Later, Moses ascended Mount Sinai and spent 40 days and nights at the summit, while below, Moses' brother Aaron orchestrated the building and worship of the Golden Calf, a god that replicated the Egyptian fertility god Apis.

Why did the Israelites abandon the God who saw them through the dark nights of their Egyptian enslavement and redeemed them "with an outstretched hand and a mighty arm"? It does not make sense for the Israelites to have behaved as they did.

Looking beyond the simplistic meaning of this saga, a student of Torah will discover that this narrative represents a central motif of Jewish history, the ever-present tension between the squandering of a community's material wealth and the spending of it for higher purposes.

Instead of establishing a spiritual home to teach lessons about the living God the Israelites had seen in action, their obsession became the building of something of little inherent and lasting value with their gold. In so doing, they unwittingly framed the struggle for Jews in every age: the purposeful utilization of communal resources. While the Israelites could have contributed their gold and silver for the aggrandizement of the imperishable message they had learned, instead they were swept into the frenzy of cult worship, building an idol of no enduring value.

The "edifice complex" — the race to build magnificent monuments while neglecting the strengthening of Jewish education, the keystone of the Jewish future — is an ever-present tension. Every community has limited resources and has to decide where to allocate its precious funds. Synagogues, the front lines in the preservation of Jewish life, often are the stepchildren of a community's largess. What community leaders often fail to recognize is that the synagogue, centered in education and Torah will endure, but monuments and idols of self-importance will crumble and fade.

A contemporary example — and an appalling one — is provided in Israel, where the tyranny of the fervently religious oligarchy results in the open attack against the institutions of liberal Jews. As Israel edges closer to a theocracy, a state ruled by religious fanatics, its democratic ideals will be subverted. The majority of worldwide Jewry will be excluded from Israel's previously inclusive environment as restrictive forms of ritual and practice are imposed on the entire population. It is a paradox that at the same time that worldwide Jewry continues to support Israel, precious few communal funds are being allocated to build liberal Judaism's synagogues and programs there.

Why should Jewish education be central to Jewish life? Jews are known as the "People of the Book." The Book, the centerpiece of Judaism, is so important that we decorate it with crowns of gold and silver, not to make it an object of worship, but to demonstrate that it is our holiest, most noble book. David Ben-Gurion said it best of all: "We have preserved the Book, and the Book has preserved us." He did not say that about any building or monument — it was simply our devotion to our crowned Book.

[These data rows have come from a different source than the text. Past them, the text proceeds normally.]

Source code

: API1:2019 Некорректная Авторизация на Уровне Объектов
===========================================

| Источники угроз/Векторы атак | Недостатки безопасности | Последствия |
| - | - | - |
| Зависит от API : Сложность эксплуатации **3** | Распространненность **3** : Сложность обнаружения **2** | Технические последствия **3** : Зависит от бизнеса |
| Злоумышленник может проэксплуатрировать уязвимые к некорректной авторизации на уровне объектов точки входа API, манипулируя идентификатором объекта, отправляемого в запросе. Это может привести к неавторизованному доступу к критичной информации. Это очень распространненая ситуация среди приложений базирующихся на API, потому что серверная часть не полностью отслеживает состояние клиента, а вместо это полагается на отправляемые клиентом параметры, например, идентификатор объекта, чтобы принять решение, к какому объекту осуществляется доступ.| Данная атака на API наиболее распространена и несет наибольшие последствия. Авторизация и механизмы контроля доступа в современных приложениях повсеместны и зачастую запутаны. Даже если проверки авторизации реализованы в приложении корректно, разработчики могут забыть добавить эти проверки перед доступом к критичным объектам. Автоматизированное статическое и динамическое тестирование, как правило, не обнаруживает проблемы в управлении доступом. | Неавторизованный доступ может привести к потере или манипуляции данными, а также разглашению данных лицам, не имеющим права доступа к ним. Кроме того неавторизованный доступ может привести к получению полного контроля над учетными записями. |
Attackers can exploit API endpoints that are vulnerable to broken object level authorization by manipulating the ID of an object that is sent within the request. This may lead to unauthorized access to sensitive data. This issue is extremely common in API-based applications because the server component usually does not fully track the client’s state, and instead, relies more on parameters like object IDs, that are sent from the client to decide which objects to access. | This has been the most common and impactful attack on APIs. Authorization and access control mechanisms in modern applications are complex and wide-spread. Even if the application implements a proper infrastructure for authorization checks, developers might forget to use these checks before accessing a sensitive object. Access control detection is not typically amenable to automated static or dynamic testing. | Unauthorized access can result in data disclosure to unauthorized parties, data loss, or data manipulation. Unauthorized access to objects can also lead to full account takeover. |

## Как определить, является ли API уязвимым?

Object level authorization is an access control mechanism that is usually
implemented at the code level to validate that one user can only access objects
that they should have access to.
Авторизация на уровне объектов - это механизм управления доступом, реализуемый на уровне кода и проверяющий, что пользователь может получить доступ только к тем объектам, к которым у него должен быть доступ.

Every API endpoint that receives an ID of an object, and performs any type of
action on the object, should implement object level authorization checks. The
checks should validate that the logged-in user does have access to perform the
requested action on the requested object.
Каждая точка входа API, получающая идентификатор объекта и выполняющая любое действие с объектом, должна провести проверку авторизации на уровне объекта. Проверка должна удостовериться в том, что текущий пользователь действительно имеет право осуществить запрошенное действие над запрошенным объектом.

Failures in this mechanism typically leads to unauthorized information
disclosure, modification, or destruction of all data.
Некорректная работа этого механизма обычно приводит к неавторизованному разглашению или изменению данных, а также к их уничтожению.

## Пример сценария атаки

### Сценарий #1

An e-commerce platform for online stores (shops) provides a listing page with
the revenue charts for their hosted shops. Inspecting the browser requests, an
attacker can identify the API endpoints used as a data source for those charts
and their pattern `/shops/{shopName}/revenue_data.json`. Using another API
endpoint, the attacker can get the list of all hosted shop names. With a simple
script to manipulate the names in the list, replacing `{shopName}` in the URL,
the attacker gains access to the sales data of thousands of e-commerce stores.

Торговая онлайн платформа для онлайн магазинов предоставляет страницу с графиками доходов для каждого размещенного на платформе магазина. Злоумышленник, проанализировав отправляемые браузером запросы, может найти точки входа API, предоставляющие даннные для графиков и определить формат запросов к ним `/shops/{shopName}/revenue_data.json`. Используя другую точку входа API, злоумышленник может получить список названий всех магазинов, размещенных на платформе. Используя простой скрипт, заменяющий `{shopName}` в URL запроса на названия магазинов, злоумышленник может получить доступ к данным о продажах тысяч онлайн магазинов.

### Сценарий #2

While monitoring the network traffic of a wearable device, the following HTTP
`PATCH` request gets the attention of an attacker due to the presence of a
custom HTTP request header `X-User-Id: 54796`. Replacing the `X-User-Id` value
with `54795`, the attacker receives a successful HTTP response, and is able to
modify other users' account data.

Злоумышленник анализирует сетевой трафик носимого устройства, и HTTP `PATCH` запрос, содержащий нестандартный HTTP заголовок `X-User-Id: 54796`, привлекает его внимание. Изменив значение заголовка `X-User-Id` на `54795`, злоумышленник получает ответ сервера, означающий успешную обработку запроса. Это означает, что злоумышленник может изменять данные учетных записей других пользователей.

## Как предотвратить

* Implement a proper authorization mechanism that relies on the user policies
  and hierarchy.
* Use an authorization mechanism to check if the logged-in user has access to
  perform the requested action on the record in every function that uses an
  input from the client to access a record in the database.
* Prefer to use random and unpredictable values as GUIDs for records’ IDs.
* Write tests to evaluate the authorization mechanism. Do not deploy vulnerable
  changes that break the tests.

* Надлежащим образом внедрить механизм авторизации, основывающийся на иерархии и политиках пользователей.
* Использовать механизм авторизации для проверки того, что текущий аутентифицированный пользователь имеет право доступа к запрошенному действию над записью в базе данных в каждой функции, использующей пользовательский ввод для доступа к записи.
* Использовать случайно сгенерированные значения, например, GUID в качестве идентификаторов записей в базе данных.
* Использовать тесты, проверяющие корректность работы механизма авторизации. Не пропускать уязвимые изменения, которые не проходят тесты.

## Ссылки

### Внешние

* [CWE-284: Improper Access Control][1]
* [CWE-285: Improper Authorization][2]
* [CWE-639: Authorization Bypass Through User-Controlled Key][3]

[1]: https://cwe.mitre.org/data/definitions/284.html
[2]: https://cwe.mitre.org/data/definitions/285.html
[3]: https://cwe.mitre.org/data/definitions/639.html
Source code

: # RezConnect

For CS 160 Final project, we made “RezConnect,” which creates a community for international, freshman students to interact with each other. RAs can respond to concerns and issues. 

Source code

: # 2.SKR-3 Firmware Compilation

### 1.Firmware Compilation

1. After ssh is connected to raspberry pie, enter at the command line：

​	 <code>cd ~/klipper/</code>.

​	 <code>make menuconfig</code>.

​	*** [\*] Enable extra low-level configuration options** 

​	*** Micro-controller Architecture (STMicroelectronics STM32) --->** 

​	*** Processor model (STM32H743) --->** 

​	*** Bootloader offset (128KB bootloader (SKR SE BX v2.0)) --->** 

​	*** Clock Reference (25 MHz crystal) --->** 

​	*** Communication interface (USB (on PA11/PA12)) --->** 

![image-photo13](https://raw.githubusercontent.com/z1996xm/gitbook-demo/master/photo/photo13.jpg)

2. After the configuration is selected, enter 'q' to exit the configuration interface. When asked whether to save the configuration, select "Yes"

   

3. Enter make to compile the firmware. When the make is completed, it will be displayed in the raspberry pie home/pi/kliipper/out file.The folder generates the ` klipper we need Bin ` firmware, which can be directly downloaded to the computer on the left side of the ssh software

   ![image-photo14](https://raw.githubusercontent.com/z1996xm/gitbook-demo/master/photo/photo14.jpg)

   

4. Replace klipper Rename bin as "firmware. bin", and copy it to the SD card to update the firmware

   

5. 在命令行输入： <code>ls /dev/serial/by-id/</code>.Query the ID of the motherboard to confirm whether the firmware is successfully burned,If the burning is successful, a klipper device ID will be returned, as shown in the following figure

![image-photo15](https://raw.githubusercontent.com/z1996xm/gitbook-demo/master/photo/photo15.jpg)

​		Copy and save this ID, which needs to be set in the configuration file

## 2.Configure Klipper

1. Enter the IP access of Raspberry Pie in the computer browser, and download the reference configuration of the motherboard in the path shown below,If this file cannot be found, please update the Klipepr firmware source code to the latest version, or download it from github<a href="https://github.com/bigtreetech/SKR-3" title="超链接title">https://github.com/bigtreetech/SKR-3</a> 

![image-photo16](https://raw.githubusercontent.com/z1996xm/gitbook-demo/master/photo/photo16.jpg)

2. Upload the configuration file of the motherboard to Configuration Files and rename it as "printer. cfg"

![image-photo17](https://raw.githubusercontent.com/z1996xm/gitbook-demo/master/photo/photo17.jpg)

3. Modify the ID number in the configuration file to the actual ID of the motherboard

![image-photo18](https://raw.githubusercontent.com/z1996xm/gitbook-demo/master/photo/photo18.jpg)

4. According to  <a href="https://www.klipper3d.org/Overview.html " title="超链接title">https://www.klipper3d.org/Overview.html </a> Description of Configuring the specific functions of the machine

Legend reports that when Moses descended the mountain and saw the idol the Israelites had made and were worshipping, the letters on the tablets vanished. Without the letters, the tablets became unbearably heavy, and Moses was forced to drop them. This metaphor reminds us that when Jews devote communal wealth to concerns other than the love of the Torah and Jewish learning, then Judaism becomes too heavy a burden to carry and the secret of our survival vanishes.

The contrast between Moses holding the divinely inspired Tablets of the Law and the Israelites worshipping the work of their own hands is a powerful one. It should make Jews mindful that strengthening Jewish life by building temples of the heart and mind empowers Jews to seize hold of a rich tradition of learning.